[[ DATASET RECORDS, beginning ]]
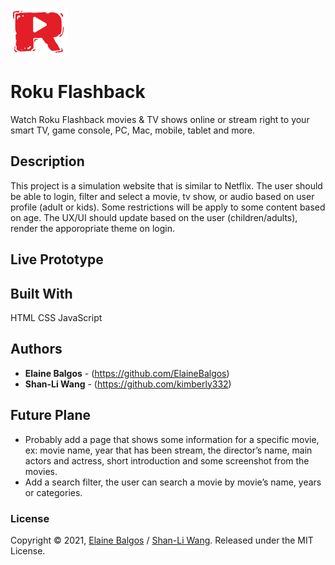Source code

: ![header image](/images/icons/rokuSymbol.svg "LoveChat")

# Roku Flashback

Watch Roku Flashback movies & TV shows online or stream right to your smart TV, game console, PC, Mac, mobile, tablet and more.

## Description

This project is a simulation website that is similar to Netflix. The user should be able to login, filter and select a movie, tv show, or audio based on user profile (adult or kids). Some restrictions will be apply to some content based on age. The UX/UI should update based on the user (children/adults), render the apporopriate theme on login.

## Live Prototype

## Built With

HTML CSS JavaScript

## Authors

* **Elaine Balgos** - (https://github.com/ElaineBalgos)
* **Shan-Li Wang** - (https://github.com/kimberly332)

## Future Plane

* Probably add a page that shows some information for a specific movie, ex: movie name, year that has been stream, the director’s name, main actors and actress, short introduction and some screenshot from the movies.
* Add a search filter, the user can search a movie by movie’s name, years or categories.

### License

Copyright © 2021, [Elaine Balgos](https://github.com/ElaineBalgos) / [Shan-Li Wang](https://github.com/kimberly332).
Released under the MIT License.
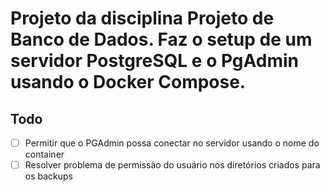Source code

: # Projeto da disciplina Projeto de Banco de Dados. Faz o setup de um servidor PostgreSQL e o PgAdmin usando o Docker Compose. 
 
## Todo

- [ ] Permitir que o PGAdmin possa conectar no servidor usando o nome do container
- [ ] Resolver problema de permissão do usuário nos diretórios criados para os backups 
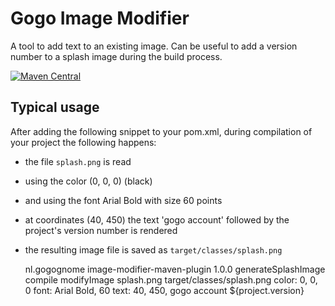 # Gogo Image Modifier
A tool to add text to an existing image. Can be useful to add a version number to a splash image during the build process.

[![Maven Central](https://maven-badges.herokuapp.com/maven-central/nl.gogognome/gogoimagemodifier/badge.svg?style=plastic)](https://maven-badges.herokuapp.com/maven-central/nl.gogognome/gogoimagemodifier)

## Typical usage

After adding the following snippet to your pom.xml, during compilation of your project the following happens:

- the file `splash.png` is read
- using the color (0, 0, 0) (black)
- and using the font Arial Bold with size 60 points
- at coordinates (40, 450) the text 'gogo account' followed by the project's version number is rendered
- the resulting image file is saved as `target/classes/splash.png`


    <build>
        <plugins>
            <plugin>
                <groupId>nl.gogognome</groupId>
                <artifactId>image-modifier-maven-plugin</artifactId>
                <version>1.0.0</version>
                <executions>
                    <execution>
                        <id>generateSplashImage</id>
                        <phase>compile</phase>
                        <goals>
                            <goal>modifyImage</goal>
                        </goals>
                        <configuration>
                            <sourceImage>splash.png</sourceImage>
                            <destinationImage>target/classes/splash.png</destinationImage>
                            <commands>
                                <command>color: 0, 0, 0</command>
                                <command>font: Arial Bold, 60</command>
                                <command>text: 40, 450, gogo account ${project.version}</command>
                            </commands>
                        </configuration>
                    </execution>
                </executions>
            </plugin>
         </plugins>
     </build>
                  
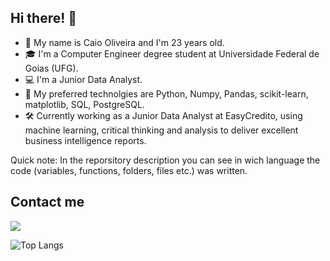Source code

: ## Hi there! 👋

- 🌱 My name is Caio Oliveira and I'm 23 years old.
- 🎓 I'm a Computer Engineer degree student at Universidade Federal de Goias (UFG).
- 💻 I'm a Junior Data Analyst. 
- 🚀 My preferred technolgies are Python, Numpy, Pandas, scikit-learn, matplotlib, SQL, PostgreSQL.
- 🛠️ Currently working as a Junior Data Analyst at EasyCredito, using machine learning, critical thinking and analysis to deliver excellent business intelligence reports.

Quick note: In the reporsitory description you can see in wich language the code (variables, functions, folders, files etc.) was written.

## Contact me
<a href="https://www.linkedin.com/in/caio-oliveira-6889001bb/"><img src="https://img.shields.io/badge/linkedin-0077B5.svg?style=for-the-badge&logo=linkedin&logoColor=white"></a>

![Top Langs](https://github-readme-stats.vercel.app/api/top-langs/?username=caioOlivera&exclude_repo=digital-image-processing-python,computational-intelligence-course-ufg)
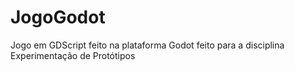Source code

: # JogoGodot
 Jogo em GDScript feito na plataforma Godot feito para a disciplina Experimentação de Protótipos
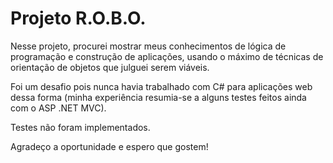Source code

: # Projeto R.O.B.O.

Nesse projeto, procurei mostrar meus conhecimentos de lógica de programação e construção de aplicações, usando o máximo de técnicas de orientação de objetos que julguei serem viáveis.

Foi um desafio pois nunca havia trabalhado com C# para aplicações web dessa forma (minha experiência resumia-se a alguns testes feitos ainda com o ASP .NET MVC).

Testes não foram implementados.

Agradeço a oportunidade e espero que gostem!
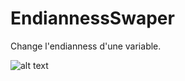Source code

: # EndiannessSwaper
Change l'endianness d'une variable.

![alt text](https://nsa40.casimages.com/img/2020/02/15/200215110536365828.jpg) 


 
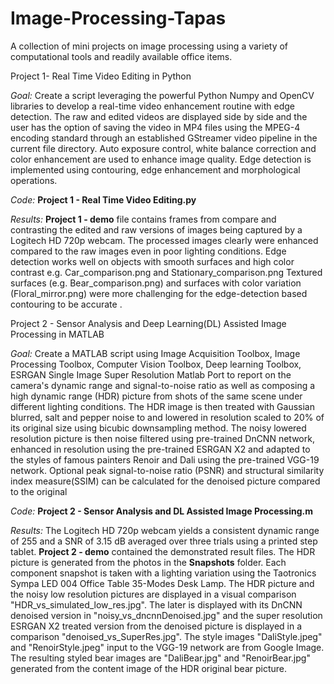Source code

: # Image-Processing-Tapas
A collection of mini projects on image processing using a variety of computational tools and readily available office items.


Project 1- Real Time Video Editing in Python

  _Goal:_ Create a script leveraging the powerful Python Numpy and OpenCV libraries to develop a real-time video enhancement routine with edge detection. The raw and edited videos are displayed side by side and the user has the option of saving the video in MP4 files using the MPEG-4 encoding standard through an established GStreamer video pipeline in the current file directory. Auto exposure control, white balance correction and color enhancement are used to enhance image quality. Edge detection is implemented using contouring, edge enhancement and morphological operations. 

  _Code:_ **Project 1 - Real Time Video Editing.py**
  
  _Results:_ **Project 1 - demo** file contains frames from compare and contrasting the edited and raw versions of images being captured by a Logitech HD 720p webcam. The processed images clearly were enhanced compared to the raw images even in poor lighting conditions. Edge detection works well on objects with smooth surfaces and high color contrast e.g. Car_comparison.png and Stationary_comparison.png Textured surfaces (e.g. Bear_comparison.png) and surfaces with color variation (Floral_mirror.png) were more challenging for the edge-detection based contouring to be accurate .

Project 2 - Sensor Analysis and Deep Learning(DL) Assisted Image Processing in MATLAB

  _Goal:_ Create a MATLAB script using Image Acquisition Toolbox, Image Processing Toolbox, Computer Vision Toolbox, Deep learning Toolbox, ESRGAN Single Image Super
Resolution Matlab Port to report on the camera's dynamic range and signal-to-noise ratio as well as composing a high dynamic range (HDR) picture from shots of the same scene under different lighting conditions. The HDR image is then treated with Gaussian blurred, salt and pepper noise to and lowered in resolution scaled to 20% of its original size using bicubic downsampling method. The noisy lowered resolution picture is then noise filtered using pre-trained DnCNN network, enhanced in resolution using the pre-trained ESRGAN X2 and adapted to the styles of famous painters Renoir and Dali using the pre-trained VGG-19 network. Optional peak signal-to-noise ratio (PSNR) and structural similarity index measure(SSIM) can be calculated for the denoised picture compared to the original

  _Code:_ **Project 2 - Sensor Analysis and DL Assisted Image Processing.m**
  
  _Results:_  The Logitech HD 720p webcam yields a consistent dynamic range of 255 and a SNR of 3.15 dB averaged over three trials using a printed step tablet. **Project 2 - demo** contained the demonstrated result files. The HDR picture is generated from the photos in the **Snapshots** folder. Each component snapshot is taken with a lighting variation using the Taotronics Sympa LED 004 Office Table 35-Modes Desk Lamp. The HDR picture and the noisy low resolution pictures are displayed in a visual comparison "HDR_vs_simulated_low_res.jpg". The later is displayed with its DnCNN denoised version in "noisy_vs_dncnnDenoised.jpg" and the super resolution ESRGAN X2 treated version from the denoised picture is displayed in a comparison "denoised_vs_SuperRes.jpg". The style images "DaliStyle.jpeg" and "RenoirStyle.jpeg" input to the VGG-19 network are from Google Image. The resulting styled bear images are "DaliBear.jpg" and "RenoirBear.jpg" generated from the content image of the HDR original bear picture.
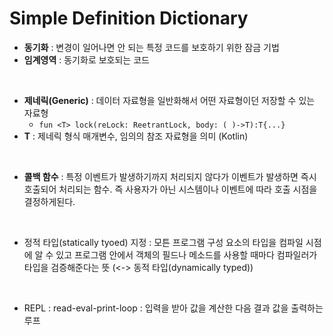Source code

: # Simple Definition Dictionary

- **동기화** : 변경이 일어나면 안 되는 특정 코드를 보호하기 위한 잠금 기법
- **임계영역** : 동기화로 보호되는 코드

<br/>

- **제네릭(Generic)** : 데이터 자료형을 일반화해서 어떤 자료형이던 저장할 수 있는 자료형
  - `fun <T> lock(reLock: ReetrantLock, body: ( )->T):T{...}`
- **T** : 제네릭 형식 매개변수, 임의의 참조 자료형을 의미 (Kotlin)

<br/>

- **콜백 함수** : 특정 이벤트가 발생하기까지 처리되지 않다가 이벤트가 발생하면 즉시 호출되어 처리되는 함수. 즉 사용자가 아닌 시스템이나 이벤트에 따라 호출 시점을 결정하게된다.

<br/>

- 정적 타입(statically tyoed) 지정 : 모튼 프로그램 구성 요소의 타입을 컴파일 시점에 알 수 있고 프로그램 안에서 객체의 필드나 메소드를 사용할 때마다 컴파일러가 타입을 검증해준다는 뜻 (<-> 동적 타입(dynamically typed))

<br/>

- REPL : read-eval-print-loop : 입력을 받아 값을 계산한 다음 결과 값을 출력하는 루프
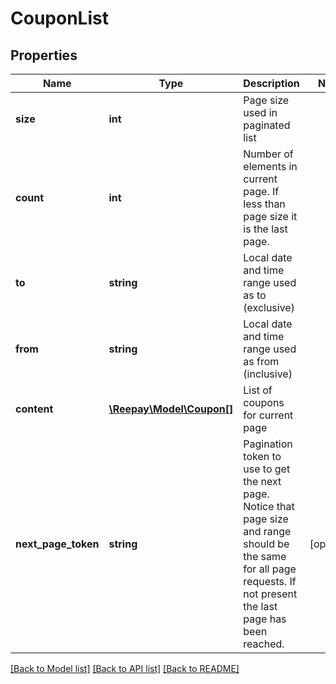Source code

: # CouponList

## Properties
 Name                | Type                                    | Description                                                                                                                                                            | Notes      
---------------------|-----------------------------------------|------------------------------------------------------------------------------------------------------------------------------------------------------------------------|------------
 **size**            | **int**                                 | Page size used in paginated list                                                                                                                                       | 
 **count**           | **int**                                 | Number of elements in current page. If less than page size it is the last page.                                                                                        | 
 **to**              | **string**                              | Local date and time range used as to (exclusive)                                                                                                                       | 
 **from**            | **string**                              | Local date and time range used as from (inclusive)                                                                                                                     | 
 **content**         | [**\Reepay\Model\Coupon[]**](Coupon.md) | List of coupons for current page                                                                                                                                       |
 **next_page_token** | **string**                              | Pagination token to use to get the next page. Notice that page size and range should be the same for all page requests. If not present the last page has been reached. | [optional] 

[[Back to Model list]](../../README.md#documentation-for-models) [[Back to API list]](../../README.md#documentation-for-api-endpoints) [[Back to README]](../../README.md)

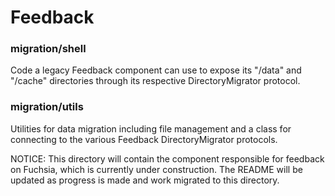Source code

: # Feedback

### migration/shell

Code a legacy Feedback component can use to expose its "/data" and "/cache"
directories through its respective DirectoryMigrator protocol.

### migration/utils

Utilities for data migration including file management and a class for
connecting to the various Feedback DirectoryMigrator protocols.

NOTICE: This directory will contain the component responsible for feedback on
Fuchsia, which is currently under construction. The README will be updated as
progress is made and work migrated to this directory.
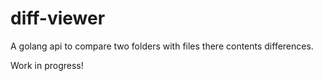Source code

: # diff-viewer

A golang api to compare two folders with files there contents differences.


Work in progress!
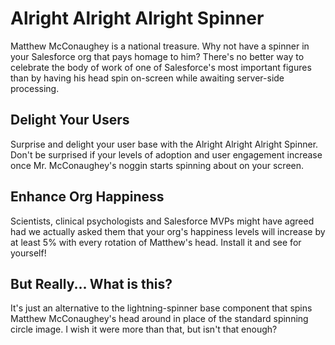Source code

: # Alright Alright Alright Spinner

Matthew McConaughey is a national treasure. Why not have a spinner in your Salesforce org that pays homage to him? There's no better way to celebrate the body of work of one of Salesforce's most important figures than by having his head spin on-screen while awaiting server-side processing.

## Delight Your Users

Surprise and delight your user base with the Alright Alright Alright Spinner. Don't be surprised if your levels of adoption and user engagement increase once Mr. McConaughey's noggin starts spinning about on your screen.

## Enhance Org Happiness

Scientists, clinical psychologists and Salesforce MVPs might have agreed had we actually asked them that your org's happiness levels will increase by at least 5% with every rotation of Matthew's head. Install it and see for yourself!

## But Really... What is this?

It's just an alternative to the lightning-spinner base component that spins Matthew McConaughey's head around in place of the standard spinning circle image. I wish it were more than that, but isn't that enough?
[[ DATASET RECORDS, end ]]
### INSTRUCTIONS TO FOLLOW
From the entries above, extract every line where the word "build" appears.

### RESPONSE TO THIS EXERCISE
A tool to add text to an existing image. Can be useful to add a version number to a splash image during the build process.
    <build>
     </build>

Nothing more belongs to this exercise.